Part of the wonder of Christmas comes with the sights, sounds and smells of the season. Christmas is also a time when people tend to remember past holidays spent with loved ones. Christmas allows us to relive the magical moments of our favorite Christmas memories: freshly fallen snow, baking homemade cookies with Grandma, driving through neighborhoods in search of the brightest Christmas lights, midnight Mass, and singing Christmas carols.
It always warms the heart to hear “O Come Let us Adore Him, Christ the Lord”, “Joy to the World, the Lord is Come” and “O Holy Night-When Christ Was Born.”
I don’t think there’s any question that Christmas — the word — means different things to different people. To many people, it’s a holiday when they don’t have to go to work or school. To many others, the Christmas season is trying to find the perfect gift for family and friends.
Christmas trees, lights, presents, jingle bells and candy canes all play their part within this festive season, while all but forgetting its true meaning.
Christmas will always be that time when the family gathers, the time when differences are put aside and the time when we commemorate Jesus’ birth.
With that baby came a message of love, hope and salvation for all people everywhere.
What is your favorite Christmas memory? Take a few moments and relive the magic.
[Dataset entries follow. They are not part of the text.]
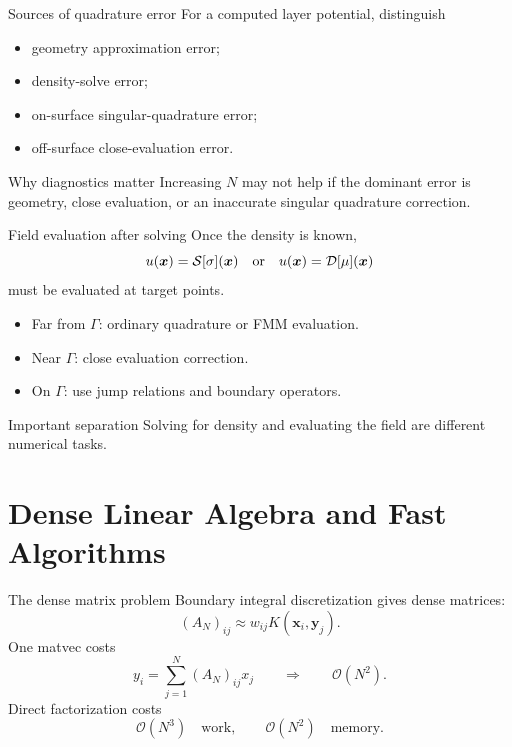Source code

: \documentclass[aspectratio=169,11pt]{beamer}
\newcommand{\x}{\bm{x}}
\newcommand{\y}{\bm{y}}
\newcommand{\cO}{\mathcal{O}}
\begin{document}
\begin{frame}{Sources of quadrature error}
\small
For a computed layer potential, distinguish
\begin{itemize}
  \item geometry approximation error;
  \item density-solve error;
  \item on-surface singular-quadrature error;
  \item off-surface close-evaluation error.
\end{itemize}

\begin{block}{Why diagnostics matter}
Increasing $N$ may not help if the dominant error is geometry, close
evaluation, or an inaccurate singular quadrature correction.
\end{block}
\end{frame}

\begin{frame}{Field evaluation after solving}
\small
Once the density is known,
\[
  u(\x)=\Sop[\sigma](\x)\quad\text{or}\quad u(\x)=\Dop[\mu](\x)
\]
must be evaluated at target points.

\begin{itemize}
  \item Far from $\Gamma$: ordinary quadrature or FMM evaluation.
  \item Near $\Gamma$: close evaluation correction.
  \item On $\Gamma$: use jump relations and boundary operators.
\end{itemize}

\begin{block}{Important separation}
Solving for density and evaluating the field are different numerical tasks.
\end{block}
\end{frame}

\section{Dense Linear Algebra and Fast Algorithms}

\begin{frame}{The dense matrix problem}
\small
Boundary integral discretization gives dense matrices:
\[
  (A_N)_{ij}\approx w_{ij}K(\x_i,\y_j).
\]
One matvec costs
\[
  y_i=\sum_{j=1}^N (A_N)_{ij}x_j
  \qquad\Rightarrow\qquad
  \cO(N^2).
\]
Direct factorization costs
\[
  \cO(N^3)\quad\text{work},\qquad \cO(N^2)\quad\text{memory}.
\]
\end{frame}
\end{document}
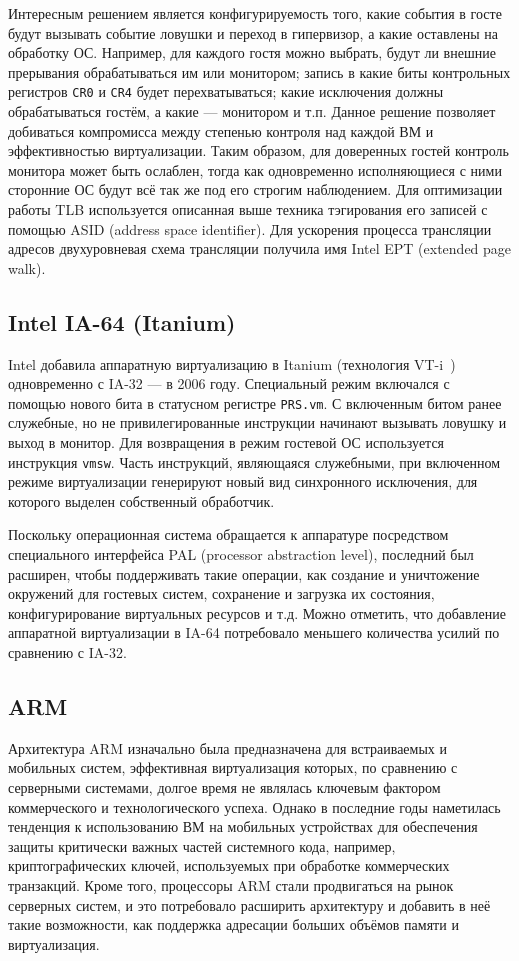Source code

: Интересным решением является конфигурируемость того, какие события в госте будут вызывать событие ловушки и переход в гипервизор, а какие оставлены на обработку ОС. Например, для каждого гостя можно выбрать, будут ли внешние прерывания обрабатываться им или монитором; запись в какие биты контрольных регистров \texttt{CR0} и \texttt{CR4} будет перехватываться; какие исключения должны обрабатываться гостём, а какие --- монитором и т.п. Данное решение позволяет добиваться компромисса между степенью контроля над каждой ВМ и эффективностью виртуализации. Таким образом, для доверенных гостей контроль монитора может быть ослаблен, тогда как одновременно исполняющиеся с ними сторонние ОС будут всё так же под его строгим наблюдением. Для оптимизации работы TLB используется описанная выше техника тэгирования его записей с помощью ASID (\abbr address space identifier). Для ускорения процесса трансляции адресов двухуровневая схема трансляции получила имя Intel EPT (\abbr extended page walk).

\subsection{Intel IA-64 (Itanium)}

Intel добавила аппаратную виртуализацию в Itanium (технология VT-i~\cite{vtx}) одновременно с IA-32 --- в 2006 году. Специальный режим включался с помощью нового бита в статусном регистре \texttt{PRS.vm}. С включенным битом ранее служебные, но не привилегированные инструкции начинают вызывать ловушку и выход в монитор. Для возвращения в режим гостевой ОС используется инструкция \texttt{vmsw}. Часть инструкций, являющаяся служебными, при включенном режиме виртуализации генерируют новый вид синхронного исключения, для которого выделен собственный обработчик.

Поскольку операционная система обращается к аппаратуре посредством специального интерфейса PAL (\abbr processor abstraction level), последний был расширен, чтобы поддерживать такие операции, как создание и уничтожение окружений для гостевых систем, сохранение и загрузка их состояния, конфигурирование виртуальных ресурсов и т.д. Можно отметить, что добавление аппаратной виртуализации в IA-64 потребовало меньшего количества усилий по сравнению с IA-32.

\subsection{ARM}

Архитектура ARM изначально была предназначена для встраиваемых и мобильных систем, эффективная виртуализация которых, по сравнению с серверными системами, долгое время не являлась ключевым фактором коммерческого и технологического успеха. Однако в последние годы наметилась тенденция к использованию ВМ на мобильных устройствах для обеспечения защиты критически важных частей системного кода, например, криптографических ключей, используемых при обработке коммерческих транзакций. Кроме того, процессоры ARM стали продвигаться на рынок серверных систем, и это потребовало расширить архитектуру и добавить в неё такие возможности, как поддержка адресации больших объёмов памяти и виртуализация.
• City Manager Ron Gorland: “I was raised here (born in a Miami Beach hospital as most of my local generation was), and all my childhood Christmas memories are from Miami Springs. It was my family tradition to go out in the car Christmas Eve and check out all the lights — and my favorite light shows were the homes on the Bass Lakes that lit up both the front and back of their homes. While we were light-seeing Santa came, so we knew when we got home he would have already been there. One year I got a Cub Scout flashlight and for months used it to read books under the covers when I was supposed to be asleep.
Another time my family got an American Flyer model train but we weren’t allowed to use it unless my father was there, but he often worked three jobs (he worked in the local Miami Springs post office), so we rarely got to play with the train. Another time I got a 26-inch bike (so I could grow into it), but I was far too young to get on and get off it, so I learned to launch it from a concrete block in the front yard and to get off it by stopping next to a telephone pole I could lean on.
“For sure Christmas in the ’50s was more about family, friends, fun and food than it was about getting things — we all got one main gift (toy) and then necessities like socks, etc. Truthfully, all my Christmases were great — I don’t ever remember having a bad one as a kid. Later, though, my worst Christmas ever was as a young officer candidate. I had to stand guard on the outside perimeter of an isolated empty building in the middle of nowhere in the woods in 4 hours on/4 hours off shifts through the Christmas holidays at Fort Knox. The nights were long, very dark, lonely and cold, but I had plenty of good childhood Christmas memories to get me through that Christmas.”